Title:Cardiovascular Protection of Aspirin in Chronic Kidney Disease Patients:
An Updated Systematic Review and Meta-Analysis
Volume: 22
Issue: 4
Author(s): Ting Chen, Yunlei Deng and Rong Gong*
Affiliation:
- Department of Nephrology, Affiliated Hospital of Southwest Jiaotong University, The Third People's Hospital of
Chengdu, Chengdu, China
Keywords:
Cardiovascular protection, chronic kidney disease, aspirin, prevention, meta-analysis, bleeding, mortality.
Abstract:
Purpose: To evaluate aspirin's cardiovascular (CV) protective effect in chronic kidney disease
(CKD) patients.
Methods: We searched PubMed, Embase, Cochrane Library, and Web of Science (up to December
2022) for randomized controlled trials (RCTs) and observational studies comparing aspirin with placebo
in CKD patients for the prevention of CV disease (CVD). Efficacy outcomes included CVD, heart failure,
myocardial infarction, stroke, CV and all-cause mortality; safety outcomes included major bleeding,
minor bleeding, and renal events.
Results: Six RCTs and 6 observational studies, including 35,640 participants, met the inclusion criteria
and reported relevant CV outcomes, with a mean follow-up of 46.83 months.

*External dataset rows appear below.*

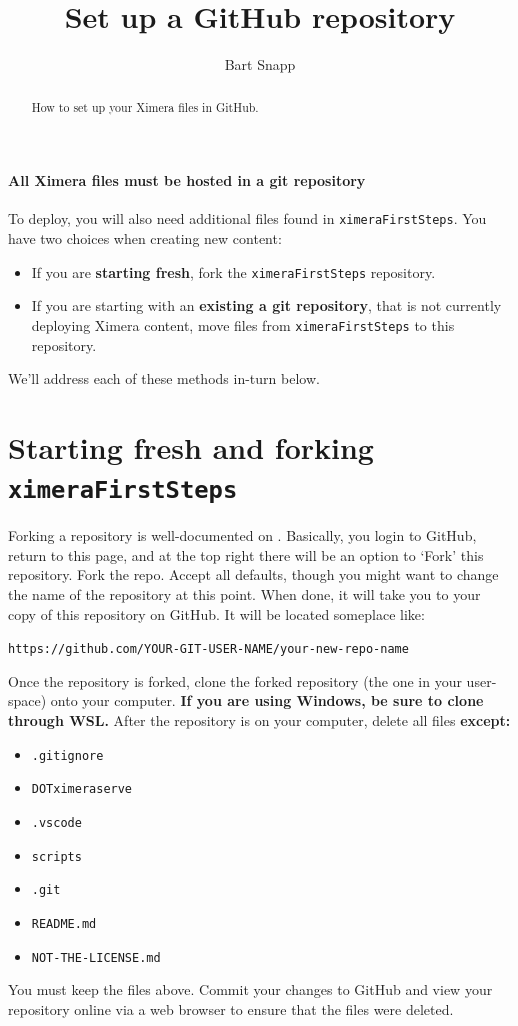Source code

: \documentclass{ximera}
\title{Set up a GitHub repository}
\author{Bart Snapp}
\begin{document}
\begin{abstract}
  How to set up your Ximera files in GitHub.
\end{abstract}
\maketitle

\paragraph{All Ximera files must be hosted in a git repository} To deploy, you
will also need	additional
files found in \verb!ximeraFirstSteps!. You have two choices when creating new
content:
\begin{itemize}
  \item If you are \textbf{starting fresh}, fork the \texttt{ximeraFirstSteps}
        repository.
  \item If you are starting with an \textbf{existing a git repository}, that is
        not currently deploying Ximera content, move files
        from \texttt{ximeraFirstSteps} to this repository.
\end{itemize}
We'll address each of these methods in-turn below.

\section{Starting fresh and forking \texttt{ximeraFirstSteps}}

Forking a repository is well-documented on
.
Basically, you login to GitHub, return to this page, and at the top right there
will be an option to `Fork' this repository. Fork the repo. Accept all
defaults, though you might want to change the name of the repository at this
point. When done, it will take you to
your copy of this repository on GitHub. It will be located someplace like:
\begin{center}
  \texttt{https://github.com/YOUR-GIT-USER-NAME/your-new-repo-name}
\end{center}
Once the repository is forked, clone the forked repository (the one in your
user-space) onto your computer. \textbf{If you are using Windows, be sure to
  clone through WSL.}
After the repository is on your computer, delete all files \textbf{except:}
\begin{itemize}
  \item \texttt{.gitignore}
  \item \texttt{DOTximeraserve}
  \item \texttt{.vscode}
  \item \texttt{scripts}
  \item \texttt{.git}
  \item \texttt{README.md}
  \item \texttt{NOT-THE-LICENSE.md}
\end{itemize}
You must keep the files above.	Commit your changes to GitHub and view your
repository online via a web browser to ensure that the files were deleted.
\end{document}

The pooled data showed
aspirin had no significant preventive effect on CVD events (RR=1.03; 95% CI, 0.84-1.27). However,
CV mortality was significantly reduced in the aspirin group (RR=0.74; 95% CI, 0.58-0.95). Furthermore,
aspirin use did not increase the risk of major bleeding and renal events but significantly increased
minor bleeding events (RR=2.11; 95% CI, 1.30-3.44). Renal events were significantly increased after
sensitivity analysis (RR=1.10; 95% CI, 1.04-1.16).
Conclusion: Aspirin did not prevent CV events, with a significantly increased risk of minor bleeding
and renal events. Besides, aspirin use had no statistically significant reduction in the risk of all-cause
mortality but had a statistically significant reduction in the risk of CV mortality.